Tuesday, October 02, 2018 1:01:28 PM
CBA09 posts:
Posts#457584
"CBA09
Wednesday, 08/03/16 01:11:28 PM
Re: BBANBOB post# 457551
0
Post # of 539974
Bob,
May be, just may be, the addressed assets in court were those within a "SPE". If designed via a specific manner those so called "hidden assets" would be protected from bankruptcy as follows:
The structured solution to the bankruptcy, true sale, and debt-for-tax issues varies by venue. For example, if a U.S. bank wants to securitize receivables, the structure requires two SPEs to avoid a federally taxable asset sale and to achieve off-balance-sheet financing and a bankruptcy remote structure. In the U.S. SPEs are usually organized as trusts (for tax reasons) under the laws of the state of Delaware or of New York. The first SPE is a wholly owned, bankruptcy remote subsidiary of the originator/seller, and the SPE buys the assets in a true sale.
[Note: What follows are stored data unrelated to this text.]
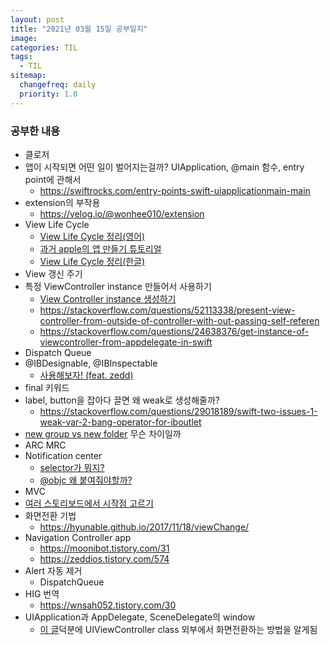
 ```yaml
---
layout: post
title: "2021년 03월 15일 공부일지"
image:
categories: TIL
tags: 
  - TIL
sitemap:
  changefreq: daily
  priority: 1.0
---
```


### 공부한 내용

- 클로저
- 앱이 시작되면 어떤 일이 벌어지는걸까? UIApplication, @main 함수, entry point에 관해서
  - https://swiftrocks.com/entry-points-swift-uiapplicationmain-main
- extension의 부작용
  - https://velog.io/@wonhee010/extension
- View Life Cycle 
  - [View Life Cycle 정리(영어)](https://en.proft.me/2019/11/6/understanding-ios-viewcontroller-life-cycle/)
  - [과거 apple의 앱 만들기 튜토리얼](https://developer.apple.com/library/archive/referencelibrary/GettingStarted/DevelopiOSAppsSwift/WorkWithViewControllers.html)
  - [View Life Cycle 정리(한글)](https://jinshine.github.io/2018/05/28/iOS/%EC%95%B1%EC%9D%98%20%EC%83%9D%EB%AA%85%EC%A3%BC%EA%B8%B0(App%20Life%20Cycle)%EC%99%80%20%EC%95%B1%EC%9D%98%20%EA%B5%AC%EC%A1%B0(App%20Structure)/)
- View 갱신 주기
- 특정 ViewController instance 만들어서 사용하기
  - [View Controller instance 생성하기](http://www.appleofeyes.com/uistoryboard%EB%A1%9C-%ED%8A%B9%EC%A0%95-%EB%B7%B0%EC%BB%A8%ED%8A%B8%EB%A1%A4%EB%9F%AC%EC%9D%98-%EC%9D%B8%EC%8A%A4%ED%84%B4%EC%8A%A4-%EA%B0%9D%EC%B2%B4-%EC%83%9D%EC%84%B1%ED%95%98%EA%B8%B0/)
  - https://stackoverflow.com/questions/52113338/present-view-controller-from-outside-of-controller-with-out-passing-self-referen
  - https://stackoverflow.com/questions/24638376/get-instance-of-viewcontroller-from-appdelegate-in-swift
- Dispatch Queue
- @IBDesignable, @IBInspectable
  - [사용해보자! (feat. zedd)](https://zeddios.tistory.com/270)
- final 키워드
- label, button을 잡아다 끌면 왜 weak로 생성해줄까?
  - https://stackoverflow.com/questions/29018189/swift-two-issues-1-weak-var-2-bang-operator-for-iboutlet
- [new group vs new folder](https://stackoverflow.com/questions/34207664/difference-between-folder-and-group-in-xcode) 무슨 차이일까
- ARC MRC 
- Notification center
  - [selector가 뭐지?](https://gwangyonglee.tistory.com/21)
  - [@objc 왜 붙여줘야할까?](https://stackoverflow.com/questions/30795117/when-to-use-objc-in-swift)
- MVC
- [여러 스토리보드에서 시작점 고르기](http://seorenn.blogspot.com/2015/12/ios.html)
- 화면전환 기법
  - https://hyunable.github.io/2017/11/18/viewChange/
- Navigation Controller app
  - https://moonibot.tistory.com/31
  - https://zeddios.tistory.com/574
- Alert 자동 제거
  - DispatchQueue
- HIG 번역
  - https://wnsah052.tistory.com/30
- UIApplication과 AppDelegate, SceneDelegate의 window
  - [이 글](https://velog.io/@yongchul/iOS-RootViewController-%EB%B3%80%EA%B2%BD%ED%95%98%EA%B8%B0)덕분에 UIViewController class 외부에서 화면전환하는 방법을 알게됨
The assets are now beyond the reach both of the creditors of the originator/seller and the originator/seller. Wholly owned subsidiaries are consolidated with the originator/seller for U.S. federal tax purposes, so this achieves the debt-for-tax objective. The second SPE is the issuer of the debt (or ABS) and is entirely independent of the originator/seller. It is a bankruptcy remote entity."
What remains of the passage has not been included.